L’ordine è chiaro: «La Lega deve essere l’elemento tranquillizzatore all’interno della maggioranza. E non deve cadere in provocazioni». A impartirlo ai suoi parlamentari il Capo in persona, Umberto Bossi. Una strategia ribadita anche ieri a Radio radicale: «Le elezioni anticipate ci saranno solo se le vuole la Lega e noi non le vogliamo», ha assicurato il Senatur prima di rivolgersi con toni concilianti a Fini: «Adesso è tutto preso a cercare di tamponare le beghe avvenute con Berlusconi e quindi si lascia andare a ragionamenti ai quali non crede nemmeno lui». Parole stranamente morbide quelle di Bossi, che solo pochi giorni fa aveva apostrofato il presidente della Camera come un «vecchio gattopardo democristiano».
Il motivo di questa apparente svolta è frutto del ragionamento del Senatur, che nei giorni scorsi ha mandato i suoi emissari, Cota e Calderoli, a parlare con Fini per strappargli una promessa sul suo voto favorevole nei confronti del federalismo: «Fini sa bene che a questo punto della storia occorre fare il federalismo fiscale», ha spiegato Bossi «altrimenti facciamo la fine della Grecia o anche peggio». E la linea morbida del leader leghista si è spinta fino alla difesa l’alleato anche contro gli attacchi personali sulla stampa: «Un politico deve lasciarselo scivolare addosso, deve far finta di niente.
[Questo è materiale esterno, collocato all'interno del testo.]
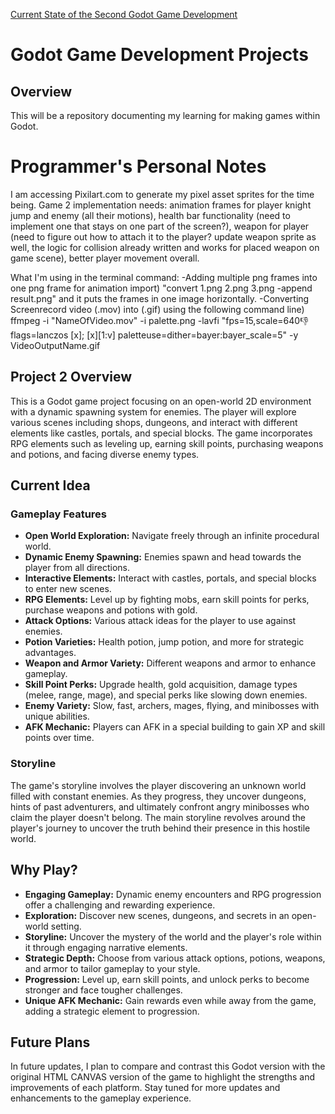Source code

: [Current State of the Second Godot Game Development](SecondGame/CurrentState5:08:2024.gif)

# Godot Game Development Projects

## Overview 

This will be a repository documenting my learning for making games within Godot. 

# Programmer's Personal Notes 
I am accessing Pixilart.com to generate my pixel asset sprites for the time being. Game 2 implementation needs: animation frames for player knight jump and enemy (all their motions), health bar functionality (need to implement one that stays on one part of the screen?), weapon for player (need to figure out how to attach it to the player? update weapon sprite as well, the logic for collision already written and works for placed weapon on game scene), better player movement overall. 

What I'm using in the terminal command:
-Adding multiple png frames into one png frame for animation import) "convert 1.png 2.png 3.png -append result.png" and it puts the frames in one image horizontally. 
-Converting Screenrecord video (.mov) into (.gif) using the following command line) ffmpeg -i "NameOfVideo.mov" -i palette.png -lavfi "fps=15,scale=640:-1:flags=lanczos [x]; [x][1:v] paletteuse=dither=bayer:bayer_scale=5" -y VideoOutputName.gif



## Project 2 Overview

This is a Godot game project focusing on an open-world 2D environment with a dynamic spawning system for enemies. The player will explore various scenes including shops, dungeons, and interact with different elements like castles, portals, and special blocks. The game incorporates RPG elements such as leveling up, earning skill points, purchasing weapons and potions, and facing diverse enemy types.

## Current Idea

### Gameplay Features

- **Open World Exploration:** Navigate freely through an infinite procedural world.
- **Dynamic Enemy Spawning:** Enemies spawn and head towards the player from all directions.
- **Interactive Elements:** Interact with castles, portals, and special blocks to enter new scenes.
- **RPG Elements:** Level up by fighting mobs, earn skill points for perks, purchase weapons and potions with gold.
- **Attack Options:** Various attack ideas for the player to use against enemies.
- **Potion Varieties:** Health potion, jump potion, and more for strategic advantages.
- **Weapon and Armor Variety:** Different weapons and armor to enhance gameplay.
- **Skill Point Perks:** Upgrade health, gold acquisition, damage types (melee, range, mage), and special perks like slowing down enemies.
- **Enemy Variety:** Slow, fast, archers, mages, flying, and minibosses with unique abilities.
- **AFK Mechanic:** Players can AFK in a special building to gain XP and skill points over time.

### Storyline

The game's storyline involves the player discovering an unknown world filled with constant enemies. As they progress, they uncover dungeons, hints of past adventurers, and ultimately confront angry minibosses who claim the player doesn't belong. The main storyline revolves around the player's journey to uncover the truth behind their presence in this hostile world.

## Why Play?

- **Engaging Gameplay:** Dynamic enemy encounters and RPG progression offer a challenging and rewarding experience.
- **Exploration:** Discover new scenes, dungeons, and secrets in an open-world setting.
- **Storyline:** Uncover the mystery of the world and the player's role within it through engaging narrative elements.
- **Strategic Depth:** Choose from various attack options, potions, weapons, and armor to tailor gameplay to your style.
- **Progression:** Level up, earn skill points, and unlock perks to become stronger and face tougher challenges.
- **Unique AFK Mechanic:** Gain rewards even while away from the game, adding a strategic element to progression.

## Future Plans

In future updates, I plan to compare and contrast this Godot version with the original HTML CANVAS version of the game to highlight the strengths and improvements of each platform. Stay tuned for more updates and enhancements to the gameplay experience.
Impari da me che sono attaccato quotidianamente anche sul piano personale».
La posizione della Lega è chiara. Dalla sua ha sondaggi da capogiro secondo i quali, se si andasse a votare oggi, al Senato l’onda verde passerebbe da 26 a 40 senatori e alla Camera da 60 a un’ottantina di onorevoli. Eppure Bossi vuole allontanare con tutte le sue forze le elezioni anticipate, perché sa che la gente non capirebbe il ricorso alle urne per beghe interne al PdL e non per ragioni politiche e, nonostante le buone prospettive, teme che la prossima maggioranza, seppur di centrodestra, non avrebbe numeri quasi bulgari come quella che attualmente governa il Paese.
Poi ci sarebbe tutto il tempo perso sulla via del federalismo fiscale. Tra caduta del governo, eventuali mandati esplorativi, scioglimento delle Camere e campagna elettorale, ci vorrebbe almeno un anno per andare a nuove elezioni. Un’impasse che Bossi non può permettersi, perché quella del federalismo è la mission che il Nord ha dato nel 2008 agli uomini del Carroccio e che ha loro riconfermato alle ultime regionali consegnandogli Piemonte e Veneto e rafforzando il potere leghista nella Lombardia del federalista morbido Formigoni. Bossi, da abile giocatore di poker, sa di avere le carte per vincere la mano finale e non vuole buttarle via, magari per qualche parlamentare in più da portare a Roma. Anche perché sa che questa potrebbe essere l’ultima occasione concessagli. D’altro canto però Bossi è troppo scaltro per non sapere che, imboscata dopo imboscata, il voto anticipato è tutt’altro che immaginifico.
E anche per questa evenienza il Senatur ha pronta la strategia: consolidare l’immagine di una Lega di Governo che possa rappresentare una giusta alternativa per l’elettorato deluso dal PdL e per quell’ampia fetta di moderati che alle ultime regionali hanno scelto di non andare a votare. Oltre che, ovviamente, per gli elettori di un Fini cui addossare per intero la responsabilità della frattura.
Per questo Bossi punta alta normalizzazione della situazione. Se poi si dovesse proprio andare a votare, dovrà essere chiaro che la colpa non è né della Lega né sull’alleato Berlusconi, bensì di Fini. Il quale, nei pensieri di Bossi, dovrebbe fare la fine che fece Casini nel 2006 (fuori dall’alleanza e sostanzialmente ininfluente sugli equilibri politici del Paese), tornando a essere proprio il «vecchio gattopardo democristiano» descritto dal Senatur.